Margaretinhongkong-it is really difficult to watch someone you love go through this disorder, also difficult to live with! In watching the show, it seems like many of these people go right back to hoarding after every clean-up. I know in my mom's case, as soon as an area was cleaned out, she took it to mean she could fill up that space! Thanks for your comments and I wish you well in dealing with your brother!
Geezerchick-I am not so sure about the sanity, part! Thank you for your comments!
Unfortunately, my mother has other mental issues that made my childhood quite unhappy (at least when I was at home). It is great to hear a story from someone who is not bitterly angry. Thank you for being that voice.
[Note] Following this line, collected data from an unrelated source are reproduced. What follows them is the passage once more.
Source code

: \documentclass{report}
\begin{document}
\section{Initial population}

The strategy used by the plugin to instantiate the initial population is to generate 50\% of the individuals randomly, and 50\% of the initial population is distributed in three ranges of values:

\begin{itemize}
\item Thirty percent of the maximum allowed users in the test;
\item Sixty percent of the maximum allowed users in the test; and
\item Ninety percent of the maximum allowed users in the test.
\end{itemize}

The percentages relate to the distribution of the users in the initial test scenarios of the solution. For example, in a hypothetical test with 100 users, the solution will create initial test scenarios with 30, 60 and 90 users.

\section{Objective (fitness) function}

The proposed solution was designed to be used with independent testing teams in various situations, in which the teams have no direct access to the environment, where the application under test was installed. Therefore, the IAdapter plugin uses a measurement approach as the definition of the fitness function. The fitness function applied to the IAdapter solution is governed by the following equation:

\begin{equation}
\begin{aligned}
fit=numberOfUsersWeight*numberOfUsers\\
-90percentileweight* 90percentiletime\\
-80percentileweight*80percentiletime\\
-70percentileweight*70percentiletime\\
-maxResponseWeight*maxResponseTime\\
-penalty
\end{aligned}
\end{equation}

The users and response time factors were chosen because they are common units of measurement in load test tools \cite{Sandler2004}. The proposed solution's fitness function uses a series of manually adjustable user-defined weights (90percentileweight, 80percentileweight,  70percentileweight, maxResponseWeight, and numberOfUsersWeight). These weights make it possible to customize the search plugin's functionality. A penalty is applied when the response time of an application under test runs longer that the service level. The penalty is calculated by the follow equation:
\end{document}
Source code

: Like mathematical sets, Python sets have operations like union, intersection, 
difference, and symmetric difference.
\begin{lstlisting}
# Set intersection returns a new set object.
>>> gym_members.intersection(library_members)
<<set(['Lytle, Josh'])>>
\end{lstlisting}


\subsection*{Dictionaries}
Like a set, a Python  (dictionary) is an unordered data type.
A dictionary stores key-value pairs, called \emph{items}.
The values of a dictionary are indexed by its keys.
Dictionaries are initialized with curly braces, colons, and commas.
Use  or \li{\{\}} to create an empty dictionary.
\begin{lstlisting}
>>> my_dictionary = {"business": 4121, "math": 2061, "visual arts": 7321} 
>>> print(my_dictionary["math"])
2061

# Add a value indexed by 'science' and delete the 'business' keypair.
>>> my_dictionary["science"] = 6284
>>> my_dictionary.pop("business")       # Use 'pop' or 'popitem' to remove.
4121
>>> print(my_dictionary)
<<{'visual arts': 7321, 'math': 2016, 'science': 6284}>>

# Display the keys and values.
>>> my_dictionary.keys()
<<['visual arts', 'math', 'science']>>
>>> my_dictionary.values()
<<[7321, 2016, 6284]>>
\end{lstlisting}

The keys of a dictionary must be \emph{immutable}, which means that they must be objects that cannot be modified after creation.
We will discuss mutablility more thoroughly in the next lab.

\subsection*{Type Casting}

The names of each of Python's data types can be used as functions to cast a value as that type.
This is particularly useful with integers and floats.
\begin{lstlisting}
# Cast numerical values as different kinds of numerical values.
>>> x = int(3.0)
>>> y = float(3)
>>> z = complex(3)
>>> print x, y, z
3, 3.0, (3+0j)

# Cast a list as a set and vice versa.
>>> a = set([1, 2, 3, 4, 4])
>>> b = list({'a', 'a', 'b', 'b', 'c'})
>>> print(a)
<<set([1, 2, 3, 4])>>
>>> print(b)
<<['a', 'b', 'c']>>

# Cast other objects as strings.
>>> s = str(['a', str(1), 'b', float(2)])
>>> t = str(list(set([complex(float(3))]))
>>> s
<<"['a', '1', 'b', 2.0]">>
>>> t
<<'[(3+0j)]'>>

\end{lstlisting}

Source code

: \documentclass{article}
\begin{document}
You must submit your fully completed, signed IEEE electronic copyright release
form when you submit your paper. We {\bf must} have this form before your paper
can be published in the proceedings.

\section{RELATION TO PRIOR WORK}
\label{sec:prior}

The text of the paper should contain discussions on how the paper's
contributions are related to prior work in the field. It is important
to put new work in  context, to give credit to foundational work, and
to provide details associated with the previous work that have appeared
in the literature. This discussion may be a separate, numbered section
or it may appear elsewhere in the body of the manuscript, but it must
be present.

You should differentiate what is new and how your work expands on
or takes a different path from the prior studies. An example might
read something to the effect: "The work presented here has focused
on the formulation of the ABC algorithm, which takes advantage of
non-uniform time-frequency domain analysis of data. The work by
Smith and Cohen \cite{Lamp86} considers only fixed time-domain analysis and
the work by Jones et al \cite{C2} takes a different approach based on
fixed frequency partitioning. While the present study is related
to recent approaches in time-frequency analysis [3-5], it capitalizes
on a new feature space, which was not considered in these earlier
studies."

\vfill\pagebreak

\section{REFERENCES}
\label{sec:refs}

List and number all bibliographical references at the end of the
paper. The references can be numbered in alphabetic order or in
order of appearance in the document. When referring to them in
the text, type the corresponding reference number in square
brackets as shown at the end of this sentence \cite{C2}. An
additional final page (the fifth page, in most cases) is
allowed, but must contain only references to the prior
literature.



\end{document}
Yes, clearly some people won't take these shows so constructively and will laugh at, judge harshly, or otherwise try to dehumanize the hoarders who come on the show. And some hoarders will not be helped by this manner of assistance. I don't know how participants are screened, but I do think that's a real risk. One needs to have a good degree of resilience to accept public scrutiny like this, but I think for many of the show's participants, they need this help more than they are worried about such matters. And I know there are no mechanisms available through any funding source (at least in LA) that allow the hoarder to get assistance financially with the often astronomical expense of de-hoarding and cleanup. There is some mental health assistance available if they have the right insurance, but treatment needs to be side-by-side with cleaning efforts, or it tends to stall out - it takes a team, and insurance will generally pay for one person, a psychologist or social worker, to come in for somewhere around 10 sessions. It takes much more to make a difference, but at least for now
throwing a spotlight on this disorder and humanizing its sufferers (including family members who are equally affected in one way or another) is an important start in creating real change and improving the lives of hoarders and their families.
Thanks, libmomrn for adding one more cogent voice to this discussion - it's so important to keep the discussion going. I'm so glad you were willing to share our story (and that so many posters were as well) - this all helps create the change that's needed to make things better.